Agenda 26/05/2013 às 22:58

Não faz sentido a alegação de submissão do Poder Constituinte Originário ao direito adquirido precedente, pois, com o rompimento da ordem jurídica anterior, os direitos que decorriam deste não mais existem.

É cediço que o Poder Constituinte Originário é um poder fático que rompe as ordens jurídica e política precedentes através da elaboração de uma nova Constituição e, por tal característica, como muito bem afirmado por Michel Temer[1], ele cria um novo Estado, senão no aspecto histórico-geográfico, no seu aspecto político-jurídico. A sua titularidade, conforme aponta a doutrina moderna[2], pertence ao povo[3].

O pensamento em torno da existência desse poder político que institui uma nova ordem constitucional adveio de Emmanuel Sieyès, o abade de Chartres, no ensaio Que é o terceiro Estado?, segundo o qual, na lição profícua de Luiz Alberto David Araújo e Vidal Serrano Nunes Júnior[4] “posicionou a Constituição como documento criador do Estado e, por via de consequência, ponto inaugural do sistema jurídico. Destarte, o poder que cria a Constituição não encontra limites de qualquer espécie (...)”.

Diante das assertivas acima apontadas, podemos listar como características de referido Poder a inicialidade, a ilimitação, incondicionalidade e a força legitimadora do êxito.

A inicialidade do Poder Constituinte Originário relaciona-se com a sua característica principal, isto é, fender o sistema jurídico anterior e instituir um novo, sem nenhuma limitação ou condicionante para a sua consecução. Por isso, que a doutrina afirma ainda ser o mesmo ilimitado e incondicionado.

A ilimitação se caracteriza por não estar esse Poder vinculado a nenhum direito pré-existente, nem ao direito que instituirá. Repita-se, mesmo que em exagero, que se trata de um poder político que inicia uma ordem jurídica[5].

Já sua incondicionalidade se mostra na forma de sua manifestação que não está submetida a nenhum processo legislativo anterior. Isto, nas palavras insofismáveis de Canotilho[6], quer dizer que “o poder constituinte não está subordinado a qualquer regra de forma ou de fundo”.

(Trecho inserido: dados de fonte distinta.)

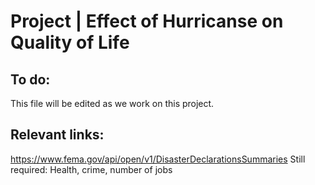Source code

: # Project | Effect of Hurricanse on Quality of Life

## To do:

This file will be edited as we work on this project. 


## Relevant links:
https://www.fema.gov/api/open/v1/DisasterDeclarationsSummaries
Still required: Health, crime, number of jobs
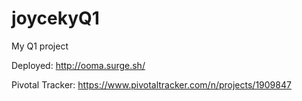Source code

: # joycekyQ1
My Q1 project

Deployed: http://ooma.surge.sh/

Pivotal Tracker: https://www.pivotaltracker.com/n/projects/1909847
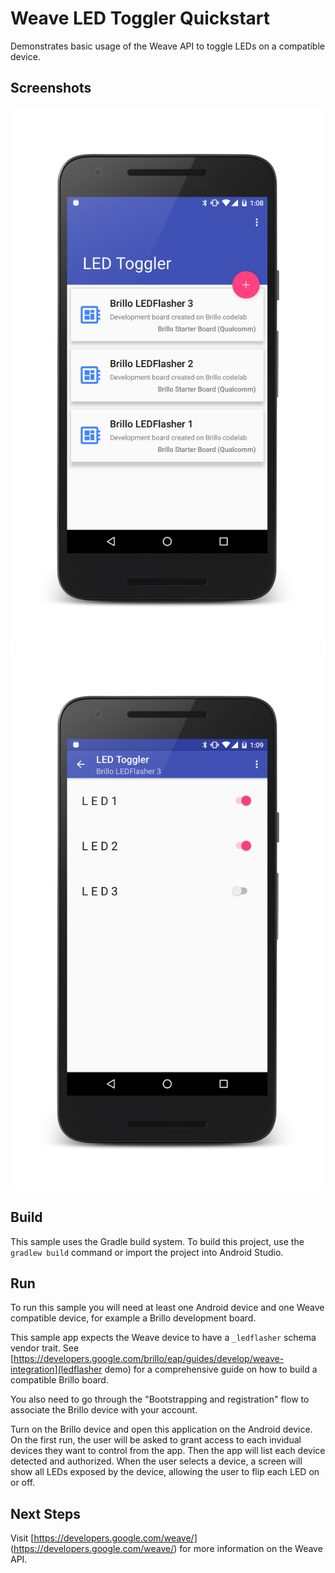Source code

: # Weave LED Toggler Quickstart
Demonstrates basic usage of the Weave API to toggle LEDs on a compatible
device.

## Screenshots
![Device list on a phone](screenshots/screenshot_phone_1.png "Device list on a phone")
![Controlling LEDs on a board](screenshots/screenshot_phone_2.png "Controlling LEDs on a board")

## Build
This sample uses the Gradle build system.  To build this project, use the `gradlew build` command
or import the project into Android Studio.

## Run
To run this sample you will need at least one Android device and one Weave
compatible device, for example a Brillo development board.

This sample app expects the Weave device to have a `_ledflasher` schema vendor trait.
See [https://developers.google.com/brillo/eap/guides/develop/weave-integration](ledflasher demo)
for a comprehensive guide on how to build a compatible Brillo board.

You also need to go through the "Bootstrapping and registration" flow to
associate the Brillo device with your account.

Turn on the Brillo device and open this application on the Android device.
On the first run, the user will be asked to grant access to each invidual
devices they want to control from the app. Then the app will list each device
detected and authorized. When the user selects a device, a screen will show
all LEDs exposed by the device, allowing the user to flip each LED on or off.

## Next Steps
Visit [https://developers.google.com/weave/]
(https://developers.google.com/weave/) for more information on the Weave API.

Ressalte-se, por oportuno, que para os jusnaturalistas esta autonomia do Poder Constituinte Originário não é absoluta, pois na elaboração da nova ordem jurídica seria imprescindível que se respeitasse as normas do direito natural. É de se sopesar nesta corrente doutrinária que, sendo o direito natural abstrato, não existe uma vinculação concreta a ser seguida na elaboração da Constituição, pois “do ponto de vista de um ordenamento jurídico, os chamados direitos naturais não são propriamente direitos: são apenas exigências que buscam validade a fim de se tornarem eventualmente direitos num novo ordenamento normativo, caracterizado por um diferente modo de produção das normas” [7].

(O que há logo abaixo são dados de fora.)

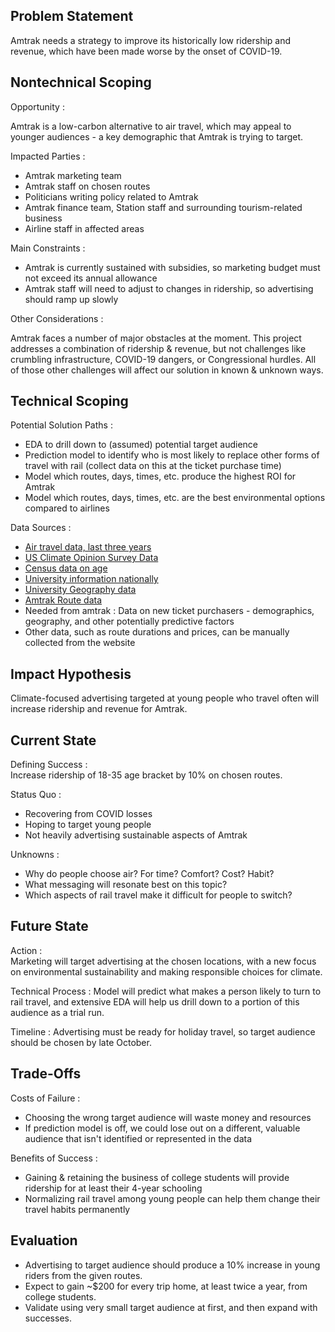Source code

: ## Problem Statement
Amtrak needs a strategy to improve its historically low ridership and revenue, which have been made worse by the onset of COVID-19.


## Nontechnical Scoping

Opportunity :  
   
Amtrak is a low-carbon alternative to air travel, which may appeal to younger audiences - a key demographic that Amtrak is trying to target.   

Impacted Parties :   
* Amtrak marketing team 
* Amtrak staff on chosen routes 
* Politicians writing policy related to Amtrak
* Amtrak finance team, Station staff and surrounding tourism-related business
* Airline staff in affected areas  

Main Constraints :   
* Amtrak is currently sustained with subsidies, so marketing budget must not exceed its annual allowance
* Amtrak staff will need to adjust to changes in ridership, so advertising should ramp up slowly

Other Considerations :  
  
Amtrak faces a number of major obstacles at the moment. This project addresses a combination of ridership & revenue, but not challenges like crumbling infrastructure, COVID-19 dangers, or Congressional hurdles. All of those other challenges will affect our solution in known & unknown ways. 

## Technical Scoping

Potential Solution Paths :  
* EDA to drill down to (assumed) potential target audience
* Prediction model to identify who is most likely to replace other forms of travel with rail (collect data on this at the ticket purchase time)
* Model which routes, days, times, etc. produce the highest ROI for Amtrak 
* Model which routes, days, times, etc. are the best environmental options compared to airlines

Data Sources :  
* [Air travel data, last three years](https://www.transtats.bts.gov/DL_SelectFields.asp?gnoyr_VQ=FHK&QO_fu146_anzr=b4vtv0%20n0q%20Qr56v0n6v10%20f748rB)
* [US Climate Opinion Survey Data](https://climatecommunication.yale.edu/visualizations-data/ycom-us/ )
* [Census data on age](https://data.census.gov/cedsci/table?q=United%20States&t=Age%20and%20Sex&g=0100000US%243100000&tid=ACSST1Y2019.S0101&hidePreview=true)
* [University information nationally](https://educationdata.urban.org/data-explorer/colleges/)
* [University Geography data](https://nces.ed.gov/programs/edge/Geographic/SchoolLocations#)
* [Amtrak Route data](https://data-usdot.opendata.arcgis.com/datasets/amtrak-routes/explore?location=33.813562%2C-96.584950%2C4.00&showTable=true)
* Needed from amtrak : Data on new ticket purchasers - demographics, geography, and other potentially predictive factors
* Other data, such as route durations and prices, can be manually collected from the website

## Impact Hypothesis  
  
Climate-focused advertising targeted at young people who travel often will increase ridership and revenue for Amtrak. 

## Current State
  
Defining Success :  
Increase ridership of 18-35 age bracket by 10% on chosen routes.   

Status Quo :   
* Recovering from COVID losses
* Hoping to target young people
* Not heavily advertising sustainable aspects of Amtrak  
  
Unknowns :  
* Why do people choose air? For time? Comfort? Cost? Habit?
* What messaging will resonate best on this topic?
* Which aspects of rail travel make it difficult for people to switch?

## Future State

Action :  
Marketing will target advertising at the chosen locations, with a new focus on environmental sustainability and making responsible choices for climate. 

Technical Process : 
Model will predict what makes a person likely to turn to rail travel, and extensive EDA will help us drill down to a portion of this audience as a trial run. 

Timeline :
Advertising must be ready for holiday travel, so target audience should be chosen by late October. 

## Trade-Offs  
  
Costs of Failure : 
* Choosing the wrong target audience will waste money and resources
* If prediction model is off, we could lose out on a different, valuable audience that isn't identified or represented in the data
  
Benefits of Success : 
* Gaining & retaining the business of college students will provide ridership for at least their 4-year schooling
* Normalizing rail travel among young people can help them change their travel habits permanently

## Evaluation
* Advertising to target audience should produce a 10% increase in young riders from the given routes.
* Expect to gain ~$200 for every trip home, at least twice a year, from college students. 
* Validate using very small target audience at first, and then expand with successes.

Entretanto, conquanto seja ilimitado e incondicionado quanto a qualquer ordem anterior vigente, a doutrina moderna vê a necessidade do Poder Constituinte Originário guardar relação com o eixo axiológico da sociedade, no momento da elaboração da Constituição[8], de modo que estará inevitavelmente limitado à força legitimadora do êxito. 

Do exposto, restam evidente e repetitivo que com a nova Constituição há a instituição de um novo ordenamento jurídico e, por via de consequência, do direito que dele decorre.

Neste contexto, torna-se sem conteúdo a alegação de submissão do Poder Constituinte Originário ao direito adquirido precedente, pois, com o rompimento da ordem jurídica anterior, os direitos que decorriam deste não mais existem. A propósito, ainda que de modo prescindível, o artigo 17 dos Atos das Disposições Constitucionais Transitórias[9] explicitou esta assertiva relativamente à percepção de remuneração, vantagens de todas as ordens e aposentadorias dos agentes públicos que ultrapassassem os limites traçados pela nova ordem constitucional.

Com efeito, é pacífico o entendimento de que as normas constitucionais são dotadas implicitamente de eficácia retroativa mínima, ou seja, alcança fatos passados, cujos efeitos futuros ultrapassam a data de vigência da nova Constituição.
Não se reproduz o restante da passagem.